Saturday, March 13, 2010

Just thinking

I was just sitting in my hotel room thinking how I was homesick to see my wife. I realized that this probably never would have happened before a couple months ago. I have always been self sufficient and never needed anyone. I remember getting homesick at summer camp as a kid but that was the last time.

Its not that I can't function without my wife but I enjoy our time together and I miss it. I love the time that we spend just hanging out, playing games or going out. It doesn't matter what we do I enjoy the time together.

I was also thinking that I definitely was in no place to be a father several months ago. My wife and I were talking the other night and we both agreed that we made our marriage look good on the outside but it definitely wasn't a great marriage. We were both looking out for number one. I wasn't happy because I wasn't getting what I wanted (emphasis on "I"). I have finally realized through reading and praying that I can't be focused on what it is that I want. Once I started to appreciate my wife and serve my wife I finally started to see that it became easier for her to give me the things I wanted. Basically I wasn't treating the marriage the way God designed it and both of us were suffering for it. I can't even imagine bringing a child into that environment. I can support and serve my wife because it brings me joy. I enjoy thinking about her and doing things for her because we grow closer together each time I do. That means that we both start to mutually serve the needs of the other. When everyone's needs are being met then everyone is a happier person. This doesn't mean that there aren't going to be hangups but it means that we can work through them better than we had in the past.

I've found myself turning to prayer for everything. I know who's in control. God is. I know that I have to raise my concerns to Him because he is the only one with ultimate control. Its my job to take care of my wife and treat her as my "ewe lamb."

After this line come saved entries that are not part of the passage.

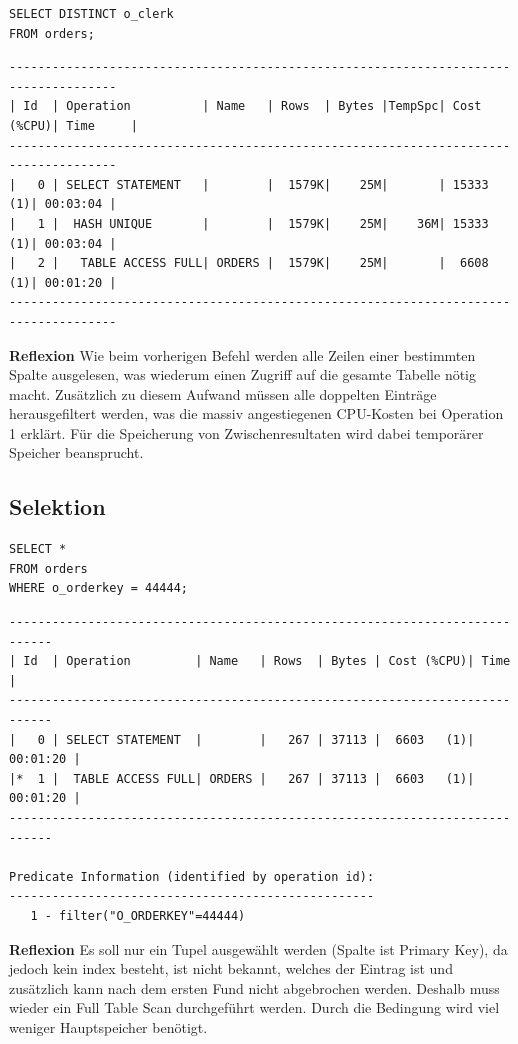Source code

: \documentclass[10pt]{article}
\begin{document}
\begin{lstlisting}[style=sql]
SELECT DISTINCT o_clerk
FROM orders;
\end{lstlisting}
\begin{lstlisting}[style=queryexecutionplan]
-------------------------------------------------------------------------------------
| Id  | Operation          | Name   | Rows  | Bytes |TempSpc| Cost (%CPU)| Time     |
-------------------------------------------------------------------------------------
|   0 | SELECT STATEMENT   |        |  1579K|    25M|       | 15333   (1)| 00:03:04 |
|   1 |  HASH UNIQUE       |        |  1579K|    25M|    36M| 15333   (1)| 00:03:04 |
|   2 |   TABLE ACCESS FULL| ORDERS |  1579K|    25M|       |  6608   (1)| 00:01:20 |
-------------------------------------------------------------------------------------
\end{lstlisting} 
\textbf{Reflexion} \newline
Wie beim vorherigen Befehl werden alle Zeilen einer bestimmten Spalte ausgelesen,
was wiederum einen Zugriff auf die gesamte Tabelle nötig macht.
Zusätzlich zu diesem Aufwand müssen alle doppelten Einträge herausgefiltert werden,
was die massiv angestiegenen CPU-Kosten bei Operation 1 erklärt.
Für die Speicherung von Zwischenresultaten wird dabei temporärer Speicher beansprucht.

\subsection{Selektion}
\begin{lstlisting}[style=sql]
SELECT *
FROM orders
WHERE o_orderkey = 44444;
\end{lstlisting}
\begin{lstlisting}[style=queryexecutionplan]
----------------------------------------------------------------------------
| Id  | Operation         | Name   | Rows  | Bytes | Cost (%CPU)| Time     |
----------------------------------------------------------------------------
|   0 | SELECT STATEMENT  |        |   267 | 37113 |  6603   (1)| 00:01:20 |
|*  1 |  TABLE ACCESS FULL| ORDERS |   267 | 37113 |  6603   (1)| 00:01:20 |
----------------------------------------------------------------------------

Predicate Information (identified by operation id):
---------------------------------------------------
   1 - filter("O_ORDERKEY"=44444)
\end{lstlisting}
\textbf{Reflexion} \newline
Es soll nur ein Tupel ausgewählt werden (Spalte ist Primary Key), da jedoch 
kein index besteht, ist nicht bekannt, welches der Eintrag ist und zusätzlich 
kann nach dem ersten Fund nicht abgebrochen werden. Deshalb muss wieder ein 
Full Table Scan durchgeführt werden. Durch die Bedingung wird viel weniger 
Hauptspeicher benötigt.
\end{document}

I wish everyone would come to this realization. Life would be so much better if that were the case.

If you haven't read this book pick it up. Its for the men but the further I get into it the more I think its for everyone.

Sunday, March 7, 2010

Great Weekend

I just spent the best weekend with my mom and my wife. It was way too short but it is the best time that I have had with family in a long time. I think that with all the changes in my life lately I have come to enjoy time with my family much more than I ever have in the past.

It's extremely hard to be gone but I have to do it for work. My wife and I were talking about how everyone else in my group is getting through it all and she was kind of shocked when I answered her. I told her that most of the people I am here with view this as a "break" or a "vacation" from their families. I had to tell her that I probably would have felt the same way several months ago. It's really sad to think that I would have desired a "break" away from my wife. With my new outlook on things I really need to be around my wife. We are one and my walk with God is strengthened by time with my wife. We were made to be together and it is hard to be away from her. This doesn't mean that I don't desire time to myself or that I don't need it. It is just difficult to do these prolonged trips away from her. I know when I go home I will still take time to go out with the guys or go play golf but I know that I will be going home to her and I will be going home to her with a clear conscious and I can go home and continue to build our relationship and our relationship with God.

I guess this blog has somewhat turned its focus from being completely about sexual impurity and moved towards strengthening my marriage. I don't think I have turned from talking about the sexual impurity but I am looking to show what happens in life and marriage once sexual impurity is gone. Its amazing the changes that have happened in such a short amount of time and I hope that people can read this and see what is possible. Once you focus on God and decide that you are going to go into things wholeheartedly anything is possible and amazing things happen.